Around 8000 small farmers in Ilam district of Nepal are facing hardship

Ilam’s orthodox tea output has dropped this year with farmers blaming unfavourable weather conditions for the fall. Annual production could plunge to 2,500 tonnes from 3,500 tonnes last year, said tea processing factories and tea growers.

Farmers have also cited falling prices of green tea leaves for the reduced output. The tea factories, meanwhile, say that the current prices are the best they have been able to get in the Indian and Western markets this year. The factories plan to halt production within a few days after the onset of the cold season.

According to the farmers, production has been hit by inadequate rainfall during the main season of green tea leaves. “As the tea farms did not receive sufficient rainfall, the tea plants have not produced enough blossoms,” said the growers.

The fall in output has also affected tea factories as their number has increased but the supply of raw materials has shrunk. Ilam Team Producers, which maintains factories in Shree Antu and Panchakanya, has had to slash production to 850 tonnes from 1,100 tonnes last year.
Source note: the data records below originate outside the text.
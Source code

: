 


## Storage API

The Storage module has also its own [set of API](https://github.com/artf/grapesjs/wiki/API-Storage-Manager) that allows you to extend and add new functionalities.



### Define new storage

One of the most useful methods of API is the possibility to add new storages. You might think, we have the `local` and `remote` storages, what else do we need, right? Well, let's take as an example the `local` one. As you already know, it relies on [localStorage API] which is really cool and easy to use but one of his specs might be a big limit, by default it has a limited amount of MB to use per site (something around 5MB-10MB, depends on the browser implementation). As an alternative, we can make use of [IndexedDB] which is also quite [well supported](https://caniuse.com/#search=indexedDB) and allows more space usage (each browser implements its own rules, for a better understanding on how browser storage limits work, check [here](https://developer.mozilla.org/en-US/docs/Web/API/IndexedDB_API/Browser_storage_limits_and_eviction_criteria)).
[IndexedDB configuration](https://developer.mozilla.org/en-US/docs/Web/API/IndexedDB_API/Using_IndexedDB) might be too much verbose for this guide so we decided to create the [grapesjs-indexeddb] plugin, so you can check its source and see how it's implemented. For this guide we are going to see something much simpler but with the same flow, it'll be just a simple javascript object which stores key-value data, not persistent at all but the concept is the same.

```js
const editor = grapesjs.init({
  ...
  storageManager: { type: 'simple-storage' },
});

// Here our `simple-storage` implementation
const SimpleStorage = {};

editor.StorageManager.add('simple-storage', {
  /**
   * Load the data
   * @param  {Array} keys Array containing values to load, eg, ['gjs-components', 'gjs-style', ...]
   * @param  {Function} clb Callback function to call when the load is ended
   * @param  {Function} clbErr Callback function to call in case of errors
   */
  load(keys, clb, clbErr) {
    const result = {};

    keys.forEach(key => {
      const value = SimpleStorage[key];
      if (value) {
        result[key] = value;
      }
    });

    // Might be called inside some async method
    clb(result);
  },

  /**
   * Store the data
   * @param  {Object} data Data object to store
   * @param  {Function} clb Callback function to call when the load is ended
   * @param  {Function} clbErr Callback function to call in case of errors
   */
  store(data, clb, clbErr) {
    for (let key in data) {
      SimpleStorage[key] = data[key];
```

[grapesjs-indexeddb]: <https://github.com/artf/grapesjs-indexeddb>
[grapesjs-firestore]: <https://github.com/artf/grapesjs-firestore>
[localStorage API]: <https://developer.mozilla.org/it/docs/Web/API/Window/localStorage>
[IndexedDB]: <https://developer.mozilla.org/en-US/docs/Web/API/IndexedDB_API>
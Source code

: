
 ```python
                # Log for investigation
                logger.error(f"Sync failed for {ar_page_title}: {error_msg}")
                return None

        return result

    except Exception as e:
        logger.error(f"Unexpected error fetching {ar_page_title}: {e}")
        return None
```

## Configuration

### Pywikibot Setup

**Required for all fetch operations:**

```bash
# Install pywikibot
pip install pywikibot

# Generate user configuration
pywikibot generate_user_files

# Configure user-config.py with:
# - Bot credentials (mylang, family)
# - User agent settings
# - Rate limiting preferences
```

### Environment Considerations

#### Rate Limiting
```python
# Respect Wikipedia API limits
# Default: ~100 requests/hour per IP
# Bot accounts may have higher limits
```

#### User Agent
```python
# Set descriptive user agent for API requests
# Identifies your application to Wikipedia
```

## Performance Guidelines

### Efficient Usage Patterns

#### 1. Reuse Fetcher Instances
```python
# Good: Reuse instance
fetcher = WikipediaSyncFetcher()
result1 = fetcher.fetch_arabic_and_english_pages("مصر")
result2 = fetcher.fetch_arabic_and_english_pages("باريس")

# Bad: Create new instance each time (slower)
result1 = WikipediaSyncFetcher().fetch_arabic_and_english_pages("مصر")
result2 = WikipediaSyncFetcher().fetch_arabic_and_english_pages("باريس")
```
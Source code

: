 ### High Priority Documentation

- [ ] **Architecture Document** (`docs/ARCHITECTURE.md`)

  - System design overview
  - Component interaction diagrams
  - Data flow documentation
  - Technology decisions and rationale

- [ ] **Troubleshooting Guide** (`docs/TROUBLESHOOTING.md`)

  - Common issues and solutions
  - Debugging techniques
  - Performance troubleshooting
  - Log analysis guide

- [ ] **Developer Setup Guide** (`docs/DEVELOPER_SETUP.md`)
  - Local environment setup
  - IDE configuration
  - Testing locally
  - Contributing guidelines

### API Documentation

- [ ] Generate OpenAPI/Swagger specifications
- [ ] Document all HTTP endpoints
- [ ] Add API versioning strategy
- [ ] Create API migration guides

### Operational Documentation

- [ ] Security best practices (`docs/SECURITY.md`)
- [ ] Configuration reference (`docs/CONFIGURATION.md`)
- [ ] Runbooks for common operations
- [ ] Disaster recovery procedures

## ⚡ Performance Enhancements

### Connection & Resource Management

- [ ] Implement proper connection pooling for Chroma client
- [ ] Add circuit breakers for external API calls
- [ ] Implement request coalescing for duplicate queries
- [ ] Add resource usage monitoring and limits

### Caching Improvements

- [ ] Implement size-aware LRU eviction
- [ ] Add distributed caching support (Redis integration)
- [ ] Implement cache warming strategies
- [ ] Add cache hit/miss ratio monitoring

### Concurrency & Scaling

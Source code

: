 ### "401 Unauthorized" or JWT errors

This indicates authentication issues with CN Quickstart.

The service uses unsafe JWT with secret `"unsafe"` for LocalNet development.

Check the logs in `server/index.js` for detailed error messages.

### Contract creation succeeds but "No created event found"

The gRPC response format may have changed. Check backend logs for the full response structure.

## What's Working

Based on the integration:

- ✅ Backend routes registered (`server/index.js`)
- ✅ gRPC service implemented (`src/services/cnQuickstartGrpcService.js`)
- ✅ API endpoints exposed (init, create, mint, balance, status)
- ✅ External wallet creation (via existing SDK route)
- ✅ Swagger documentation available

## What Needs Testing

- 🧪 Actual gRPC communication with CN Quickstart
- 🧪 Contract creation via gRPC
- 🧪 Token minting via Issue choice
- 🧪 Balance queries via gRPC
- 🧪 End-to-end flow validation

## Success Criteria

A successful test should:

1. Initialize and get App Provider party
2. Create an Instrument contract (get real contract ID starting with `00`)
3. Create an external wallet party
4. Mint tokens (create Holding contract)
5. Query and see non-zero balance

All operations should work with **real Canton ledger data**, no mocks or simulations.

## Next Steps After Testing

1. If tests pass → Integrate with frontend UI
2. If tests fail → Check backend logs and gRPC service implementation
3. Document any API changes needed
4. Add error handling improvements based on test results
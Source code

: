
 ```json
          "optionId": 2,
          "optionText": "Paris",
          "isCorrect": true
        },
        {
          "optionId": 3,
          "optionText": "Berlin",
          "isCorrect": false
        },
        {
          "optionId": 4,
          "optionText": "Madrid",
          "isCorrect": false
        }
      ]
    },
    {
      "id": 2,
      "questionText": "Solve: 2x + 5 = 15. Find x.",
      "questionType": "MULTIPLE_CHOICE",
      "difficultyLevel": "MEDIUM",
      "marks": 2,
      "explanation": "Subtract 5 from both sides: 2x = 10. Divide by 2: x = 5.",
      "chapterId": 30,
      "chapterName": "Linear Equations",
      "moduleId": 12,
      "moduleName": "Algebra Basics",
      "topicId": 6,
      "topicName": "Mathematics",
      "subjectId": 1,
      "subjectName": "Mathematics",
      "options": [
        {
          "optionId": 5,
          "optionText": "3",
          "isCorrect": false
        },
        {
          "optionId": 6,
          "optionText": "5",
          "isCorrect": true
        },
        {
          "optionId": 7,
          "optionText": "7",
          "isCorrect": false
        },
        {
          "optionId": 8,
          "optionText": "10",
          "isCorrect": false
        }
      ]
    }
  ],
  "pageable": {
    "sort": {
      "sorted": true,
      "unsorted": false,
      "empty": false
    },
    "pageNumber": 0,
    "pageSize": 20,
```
The manager of the company’s Panchakanya factory Om Kafle said they had been forced to cut production due to inadequate rainfall. He added that they had been unable to operate their factories since the beginning of the season.

Tea production fell sharply due to insufficient rainfall during the main harvesting season which lasts from mid-June to mid-July. For this reason, most of the tea factories remained closed for up to two weeks during this season.

Around 8,000 small farmers in the district are facing hard times due to the low prices and drop in output. Dambar Katuwal, a farmer from Kanyam, said they were given less than half of what they received for their green tea leaves last year. According to him, farmers sold their products for Rs 18 per kg while prices last year were as high as Rs 40 per kg.

The farmers complained that the factories did not raise prices of green tea leaves although the tea leaves harvested during the autumn season are considered to be of high quality.

Tea growers said they had been hit by a double whammy this year. While the tea business has suffered due to fertiliser shortages, high interest rates on farm loans and labour shortages, market prices have plunged at the same time.

Meanwhile, Nepal’s tea markets in a number of Western countries have also shrunk in recent days. Exporters to Europe, China and the US have been complaining that large stocks are piling up in their warehouses.

According to the Mechi Customs Office, exports of both orthodox tea and CTC tea have swelled compared to last year. However, Indra Adhikari, regional manager of the National Tea and Coffee Development Board, said that exports to both India and third countries were down this year.

Similarly, Himalayan Shangri-La, a factory in Sankhejung, said its exports had plummeted to 15 tonnes from 25 tonnes a year ago. “Both the climatic reason and a reduction in demand from Western countries should be blamed for the situation,” said the company’s manager RC Nepal.

Likewise, Gorkha Tea Estate in Sundarpani, Fikkal said its exports had fallen 30 percent. Proprietor Udaya Chapagain, however, blamed the fall in shipments to the delay in creating a collective trade mark for Nepali tea. “Failing to adopt it as an agricultural product has also created problems.”

Due to the fall in both production and exports, a number of local entrepreneurs are reported to have leased out their production plants to Indian entrepreneurs.